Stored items
━━━━━━━━

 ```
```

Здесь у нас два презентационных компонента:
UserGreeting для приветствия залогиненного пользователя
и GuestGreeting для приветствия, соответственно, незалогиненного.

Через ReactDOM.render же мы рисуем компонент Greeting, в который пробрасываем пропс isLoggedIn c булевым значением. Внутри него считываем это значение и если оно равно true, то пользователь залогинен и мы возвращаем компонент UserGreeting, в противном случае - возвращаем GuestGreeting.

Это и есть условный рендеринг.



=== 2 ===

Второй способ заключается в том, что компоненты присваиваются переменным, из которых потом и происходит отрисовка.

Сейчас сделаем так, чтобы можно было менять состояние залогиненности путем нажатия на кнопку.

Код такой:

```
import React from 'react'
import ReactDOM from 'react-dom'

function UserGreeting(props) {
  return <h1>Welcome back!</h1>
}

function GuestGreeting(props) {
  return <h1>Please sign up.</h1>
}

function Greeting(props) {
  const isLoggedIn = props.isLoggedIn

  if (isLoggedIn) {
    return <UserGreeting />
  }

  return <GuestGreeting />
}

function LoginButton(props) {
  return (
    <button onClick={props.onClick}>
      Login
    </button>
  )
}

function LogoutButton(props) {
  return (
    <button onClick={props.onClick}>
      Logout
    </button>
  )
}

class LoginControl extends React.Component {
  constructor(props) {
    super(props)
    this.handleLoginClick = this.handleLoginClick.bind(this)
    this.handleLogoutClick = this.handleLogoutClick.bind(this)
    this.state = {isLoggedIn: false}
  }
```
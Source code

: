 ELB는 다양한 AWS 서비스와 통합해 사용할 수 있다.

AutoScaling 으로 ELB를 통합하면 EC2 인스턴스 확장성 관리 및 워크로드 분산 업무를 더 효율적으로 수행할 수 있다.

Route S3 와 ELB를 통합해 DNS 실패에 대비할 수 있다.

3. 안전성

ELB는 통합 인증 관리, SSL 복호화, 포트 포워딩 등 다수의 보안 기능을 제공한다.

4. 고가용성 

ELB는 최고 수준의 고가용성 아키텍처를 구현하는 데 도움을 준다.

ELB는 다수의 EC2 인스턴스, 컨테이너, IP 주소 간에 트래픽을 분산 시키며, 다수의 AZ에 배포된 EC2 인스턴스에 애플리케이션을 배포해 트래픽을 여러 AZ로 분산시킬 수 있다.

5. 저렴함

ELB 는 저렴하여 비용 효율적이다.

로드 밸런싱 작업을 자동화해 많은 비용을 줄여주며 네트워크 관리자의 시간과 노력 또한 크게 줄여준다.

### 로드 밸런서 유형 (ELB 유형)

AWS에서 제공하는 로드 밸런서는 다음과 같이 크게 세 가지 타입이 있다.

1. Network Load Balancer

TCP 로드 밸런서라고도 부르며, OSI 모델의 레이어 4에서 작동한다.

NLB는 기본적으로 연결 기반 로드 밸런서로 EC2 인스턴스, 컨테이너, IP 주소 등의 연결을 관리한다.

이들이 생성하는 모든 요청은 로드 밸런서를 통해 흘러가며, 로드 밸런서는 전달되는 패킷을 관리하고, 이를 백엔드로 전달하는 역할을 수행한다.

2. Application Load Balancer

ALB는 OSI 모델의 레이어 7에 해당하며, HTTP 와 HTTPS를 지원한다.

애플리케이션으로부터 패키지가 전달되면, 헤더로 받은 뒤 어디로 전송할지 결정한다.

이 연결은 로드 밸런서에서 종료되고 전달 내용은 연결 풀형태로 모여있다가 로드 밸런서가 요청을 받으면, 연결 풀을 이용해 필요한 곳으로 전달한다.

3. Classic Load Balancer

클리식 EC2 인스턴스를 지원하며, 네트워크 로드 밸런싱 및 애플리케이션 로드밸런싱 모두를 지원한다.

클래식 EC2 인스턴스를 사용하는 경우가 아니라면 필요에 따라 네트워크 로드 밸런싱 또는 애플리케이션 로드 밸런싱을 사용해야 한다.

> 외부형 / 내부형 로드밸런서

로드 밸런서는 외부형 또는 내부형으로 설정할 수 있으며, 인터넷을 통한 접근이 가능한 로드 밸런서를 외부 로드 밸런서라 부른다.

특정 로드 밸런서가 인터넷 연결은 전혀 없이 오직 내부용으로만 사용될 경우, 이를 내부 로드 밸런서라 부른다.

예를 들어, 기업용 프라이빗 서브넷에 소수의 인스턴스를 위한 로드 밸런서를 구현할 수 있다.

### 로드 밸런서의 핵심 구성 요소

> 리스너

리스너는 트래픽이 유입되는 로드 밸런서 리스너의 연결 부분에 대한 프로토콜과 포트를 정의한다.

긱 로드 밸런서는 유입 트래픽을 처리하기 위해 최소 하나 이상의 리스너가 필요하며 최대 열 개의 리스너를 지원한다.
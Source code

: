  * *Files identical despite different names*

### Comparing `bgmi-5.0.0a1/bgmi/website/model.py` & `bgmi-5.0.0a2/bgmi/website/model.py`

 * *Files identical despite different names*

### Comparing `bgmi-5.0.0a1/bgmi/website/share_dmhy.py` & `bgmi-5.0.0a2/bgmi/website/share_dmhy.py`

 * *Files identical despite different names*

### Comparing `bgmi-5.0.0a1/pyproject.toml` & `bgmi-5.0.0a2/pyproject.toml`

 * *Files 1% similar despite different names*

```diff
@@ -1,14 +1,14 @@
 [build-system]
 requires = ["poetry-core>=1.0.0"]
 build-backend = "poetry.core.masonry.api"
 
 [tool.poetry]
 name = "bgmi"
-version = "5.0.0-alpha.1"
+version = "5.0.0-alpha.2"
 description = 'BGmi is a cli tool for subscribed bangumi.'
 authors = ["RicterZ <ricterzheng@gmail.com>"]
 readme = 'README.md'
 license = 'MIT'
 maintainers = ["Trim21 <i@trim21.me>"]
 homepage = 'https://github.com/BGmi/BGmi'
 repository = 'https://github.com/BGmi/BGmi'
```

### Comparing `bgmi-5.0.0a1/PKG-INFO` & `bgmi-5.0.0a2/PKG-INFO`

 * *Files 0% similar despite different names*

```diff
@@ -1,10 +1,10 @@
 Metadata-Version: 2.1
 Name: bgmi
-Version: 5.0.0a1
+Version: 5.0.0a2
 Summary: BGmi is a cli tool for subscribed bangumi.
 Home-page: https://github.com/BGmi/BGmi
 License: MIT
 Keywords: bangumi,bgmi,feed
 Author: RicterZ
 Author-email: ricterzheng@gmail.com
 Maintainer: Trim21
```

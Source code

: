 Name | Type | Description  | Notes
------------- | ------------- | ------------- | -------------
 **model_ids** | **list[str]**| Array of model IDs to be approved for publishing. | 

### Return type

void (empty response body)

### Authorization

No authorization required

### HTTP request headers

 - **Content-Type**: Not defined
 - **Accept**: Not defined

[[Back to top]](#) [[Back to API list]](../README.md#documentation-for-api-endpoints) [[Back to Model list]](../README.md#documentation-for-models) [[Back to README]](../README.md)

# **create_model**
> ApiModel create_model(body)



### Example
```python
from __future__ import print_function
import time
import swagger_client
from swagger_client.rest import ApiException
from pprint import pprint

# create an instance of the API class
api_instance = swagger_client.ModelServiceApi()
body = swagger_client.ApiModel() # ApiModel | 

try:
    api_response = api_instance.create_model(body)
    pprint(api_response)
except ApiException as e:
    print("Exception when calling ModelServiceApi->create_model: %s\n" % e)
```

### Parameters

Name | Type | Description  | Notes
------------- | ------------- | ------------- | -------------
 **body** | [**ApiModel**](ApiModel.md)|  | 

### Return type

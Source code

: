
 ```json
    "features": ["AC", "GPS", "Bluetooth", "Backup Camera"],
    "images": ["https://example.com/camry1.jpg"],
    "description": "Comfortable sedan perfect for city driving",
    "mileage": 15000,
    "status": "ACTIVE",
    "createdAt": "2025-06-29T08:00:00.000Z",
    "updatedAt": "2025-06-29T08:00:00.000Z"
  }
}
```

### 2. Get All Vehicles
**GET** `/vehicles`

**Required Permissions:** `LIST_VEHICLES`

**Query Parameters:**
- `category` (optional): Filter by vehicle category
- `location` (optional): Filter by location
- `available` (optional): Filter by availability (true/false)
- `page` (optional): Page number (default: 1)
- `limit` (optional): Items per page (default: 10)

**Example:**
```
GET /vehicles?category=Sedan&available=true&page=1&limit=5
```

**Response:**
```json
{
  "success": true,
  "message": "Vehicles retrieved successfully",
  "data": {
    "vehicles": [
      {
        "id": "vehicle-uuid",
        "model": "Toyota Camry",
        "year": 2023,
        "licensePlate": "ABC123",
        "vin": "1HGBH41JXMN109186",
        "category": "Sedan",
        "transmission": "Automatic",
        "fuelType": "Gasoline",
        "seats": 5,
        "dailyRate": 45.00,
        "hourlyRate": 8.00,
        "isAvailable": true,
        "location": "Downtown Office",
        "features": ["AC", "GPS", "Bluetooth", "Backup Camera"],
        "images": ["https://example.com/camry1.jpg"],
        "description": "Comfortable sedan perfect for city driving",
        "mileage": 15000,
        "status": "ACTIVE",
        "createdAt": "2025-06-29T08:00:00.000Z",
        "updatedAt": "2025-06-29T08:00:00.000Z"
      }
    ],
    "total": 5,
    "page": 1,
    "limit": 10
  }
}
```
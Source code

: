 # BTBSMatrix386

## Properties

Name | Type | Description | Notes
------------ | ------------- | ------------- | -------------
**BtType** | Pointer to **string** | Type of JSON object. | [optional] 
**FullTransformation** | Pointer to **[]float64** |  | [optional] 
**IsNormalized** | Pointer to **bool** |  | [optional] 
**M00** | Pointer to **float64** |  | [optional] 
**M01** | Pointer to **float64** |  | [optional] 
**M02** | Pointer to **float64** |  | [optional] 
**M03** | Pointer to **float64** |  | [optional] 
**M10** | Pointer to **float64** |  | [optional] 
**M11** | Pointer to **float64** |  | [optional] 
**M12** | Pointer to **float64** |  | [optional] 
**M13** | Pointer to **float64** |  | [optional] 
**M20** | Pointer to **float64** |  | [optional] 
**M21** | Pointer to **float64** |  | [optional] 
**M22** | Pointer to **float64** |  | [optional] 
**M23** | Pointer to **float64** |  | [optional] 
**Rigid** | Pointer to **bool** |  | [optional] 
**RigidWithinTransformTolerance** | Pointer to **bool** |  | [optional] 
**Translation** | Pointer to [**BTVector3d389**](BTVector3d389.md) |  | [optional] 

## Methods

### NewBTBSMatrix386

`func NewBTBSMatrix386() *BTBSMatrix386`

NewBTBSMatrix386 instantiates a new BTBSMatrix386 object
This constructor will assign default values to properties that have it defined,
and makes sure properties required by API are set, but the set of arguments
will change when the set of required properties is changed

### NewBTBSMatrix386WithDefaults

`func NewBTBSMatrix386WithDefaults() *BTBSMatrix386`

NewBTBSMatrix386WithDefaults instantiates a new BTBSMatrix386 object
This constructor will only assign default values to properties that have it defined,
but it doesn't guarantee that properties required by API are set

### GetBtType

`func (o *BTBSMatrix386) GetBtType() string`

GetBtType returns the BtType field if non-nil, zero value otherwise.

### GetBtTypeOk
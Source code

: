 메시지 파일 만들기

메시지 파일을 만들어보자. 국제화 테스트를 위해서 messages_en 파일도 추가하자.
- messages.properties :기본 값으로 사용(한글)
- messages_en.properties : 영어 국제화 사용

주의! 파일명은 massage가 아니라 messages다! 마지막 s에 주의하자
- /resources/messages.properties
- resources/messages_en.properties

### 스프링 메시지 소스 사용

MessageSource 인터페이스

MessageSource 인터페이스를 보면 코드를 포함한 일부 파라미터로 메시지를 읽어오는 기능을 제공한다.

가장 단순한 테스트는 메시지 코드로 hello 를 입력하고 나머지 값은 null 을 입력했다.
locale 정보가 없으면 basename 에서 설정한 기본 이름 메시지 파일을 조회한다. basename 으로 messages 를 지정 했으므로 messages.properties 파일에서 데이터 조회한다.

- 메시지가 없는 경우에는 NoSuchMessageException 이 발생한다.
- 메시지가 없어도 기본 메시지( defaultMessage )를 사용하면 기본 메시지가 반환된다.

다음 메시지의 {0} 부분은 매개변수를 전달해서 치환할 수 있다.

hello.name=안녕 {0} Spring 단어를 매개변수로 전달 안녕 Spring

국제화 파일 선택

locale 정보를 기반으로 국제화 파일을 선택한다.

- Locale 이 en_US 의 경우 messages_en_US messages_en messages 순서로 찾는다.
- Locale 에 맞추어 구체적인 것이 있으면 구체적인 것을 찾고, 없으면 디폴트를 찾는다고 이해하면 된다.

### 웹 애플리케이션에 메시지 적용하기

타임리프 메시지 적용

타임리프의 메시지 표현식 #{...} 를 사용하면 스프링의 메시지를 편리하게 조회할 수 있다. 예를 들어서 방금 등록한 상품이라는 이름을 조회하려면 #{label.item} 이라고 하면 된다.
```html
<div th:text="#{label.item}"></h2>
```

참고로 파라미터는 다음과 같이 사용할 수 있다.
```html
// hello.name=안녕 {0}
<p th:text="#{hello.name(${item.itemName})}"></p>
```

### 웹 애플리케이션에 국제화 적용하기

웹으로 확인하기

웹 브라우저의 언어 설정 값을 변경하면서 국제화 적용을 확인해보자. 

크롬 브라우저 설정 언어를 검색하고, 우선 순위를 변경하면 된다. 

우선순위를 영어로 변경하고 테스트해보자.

━━━━━━━━

*TO DO*
Return each line from the records that includes the word "애플리케이션에".

*ANSWER SECTION*
### 웹 애플리케이션에 메시지 적용하기
### 웹 애플리케이션에 국제화 적용하기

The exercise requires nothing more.